Pictures paired with source code:
◇ ◇ ◇ ◇

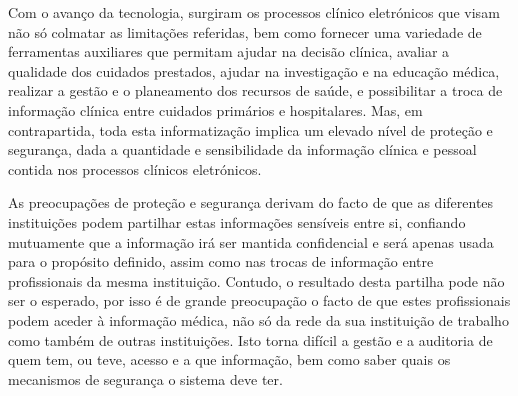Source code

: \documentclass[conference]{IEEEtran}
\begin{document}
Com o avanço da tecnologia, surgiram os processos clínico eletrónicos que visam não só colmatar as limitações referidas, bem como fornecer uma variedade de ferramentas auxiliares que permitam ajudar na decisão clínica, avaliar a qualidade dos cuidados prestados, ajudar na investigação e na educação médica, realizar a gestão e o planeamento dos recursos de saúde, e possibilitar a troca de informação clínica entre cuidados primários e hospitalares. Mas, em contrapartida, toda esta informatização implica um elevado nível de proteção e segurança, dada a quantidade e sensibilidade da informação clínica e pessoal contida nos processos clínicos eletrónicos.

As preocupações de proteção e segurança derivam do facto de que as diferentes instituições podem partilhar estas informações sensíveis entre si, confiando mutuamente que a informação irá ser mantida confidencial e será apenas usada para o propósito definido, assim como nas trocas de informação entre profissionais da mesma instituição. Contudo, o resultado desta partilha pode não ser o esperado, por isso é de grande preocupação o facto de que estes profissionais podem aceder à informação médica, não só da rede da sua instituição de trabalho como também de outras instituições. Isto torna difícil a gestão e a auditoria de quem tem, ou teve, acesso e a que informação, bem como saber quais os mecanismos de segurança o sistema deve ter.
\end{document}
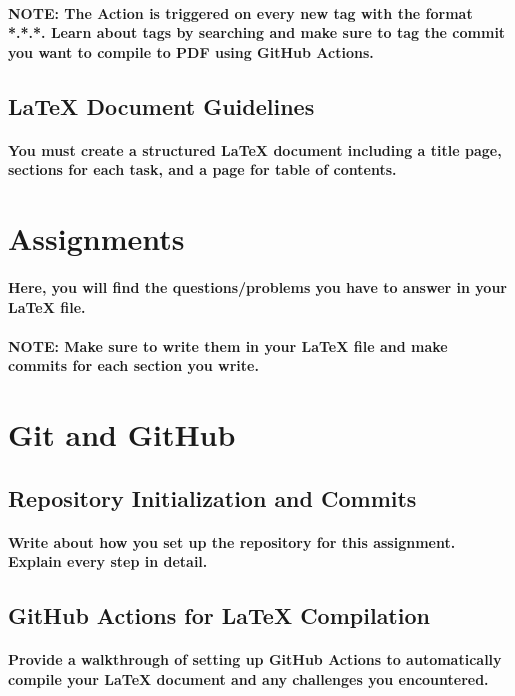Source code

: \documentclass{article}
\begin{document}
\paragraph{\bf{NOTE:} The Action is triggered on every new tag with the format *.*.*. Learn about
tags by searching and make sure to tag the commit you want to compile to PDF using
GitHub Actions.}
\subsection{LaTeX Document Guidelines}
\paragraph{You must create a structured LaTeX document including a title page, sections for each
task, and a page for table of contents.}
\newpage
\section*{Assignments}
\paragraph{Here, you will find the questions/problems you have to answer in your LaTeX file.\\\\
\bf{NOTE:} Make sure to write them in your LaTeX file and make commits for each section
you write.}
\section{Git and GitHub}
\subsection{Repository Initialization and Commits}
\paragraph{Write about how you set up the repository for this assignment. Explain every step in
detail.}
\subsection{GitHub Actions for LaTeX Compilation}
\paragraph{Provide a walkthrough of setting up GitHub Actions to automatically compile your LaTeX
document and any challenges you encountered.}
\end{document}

◇ ◇ ◇ ◇

§ WHAT TO DO
Images stay out, but the rest of the data above must be repeated exactly.

§ EXERCISE SOLUTION
Source code

: \documentclass[conference]{IEEEtran}
\begin{document}
Com o avanço da tecnologia, surgiram os processos clínico eletrónicos que visam não só colmatar as limitações referidas, bem como fornecer uma variedade de ferramentas auxiliares que permitam ajudar na decisão clínica, avaliar a qualidade dos cuidados prestados, ajudar na investigação e na educação médica, realizar a gestão e o planeamento dos recursos de saúde, e possibilitar a troca de informação clínica entre cuidados primários e hospitalares. Mas, em contrapartida, toda esta informatização implica um elevado nível de proteção e segurança, dada a quantidade e sensibilidade da informação clínica e pessoal contida nos processos clínicos eletrónicos.

As preocupações de proteção e segurança derivam do facto de que as diferentes instituições podem partilhar estas informações sensíveis entre si, confiando mutuamente que a informação irá ser mantida confidencial e será apenas usada para o propósito definido, assim como nas trocas de informação entre profissionais da mesma instituição. Contudo, o resultado desta partilha pode não ser o esperado, por isso é de grande preocupação o facto de que estes profissionais podem aceder à informação médica, não só da rede da sua instituição de trabalho como também de outras instituições. Isto torna difícil a gestão e a auditoria de quem tem, ou teve, acesso e a que informação, bem como saber quais os mecanismos de segurança o sistema deve ter.
\end{document}
Source code

: \documentclass{article}
\begin{document}
\paragraph{\bf{NOTE:} The Action is triggered on every new tag with the format *.*.*. Learn about
tags by searching and make sure to tag the commit you want to compile to PDF using
GitHub Actions.}
\subsection{LaTeX Document Guidelines}
\paragraph{You must create a structured LaTeX document including a title page, sections for each
task, and a page for table of contents.}
\newpage
\section*{Assignments}
\paragraph{Here, you will find the questions/problems you have to answer in your LaTeX file.\\\\
\bf{NOTE:} Make sure to write them in your LaTeX file and make commits for each section
you write.}
\section{Git and GitHub}
\subsection{Repository Initialization and Commits}
\paragraph{Write about how you set up the repository for this assignment. Explain every step in
detail.}
\subsection{GitHub Actions for LaTeX Compilation}
\paragraph{Provide a walkthrough of setting up GitHub Actions to automatically compile your LaTeX
document and any challenges you encountered.}
\end{document}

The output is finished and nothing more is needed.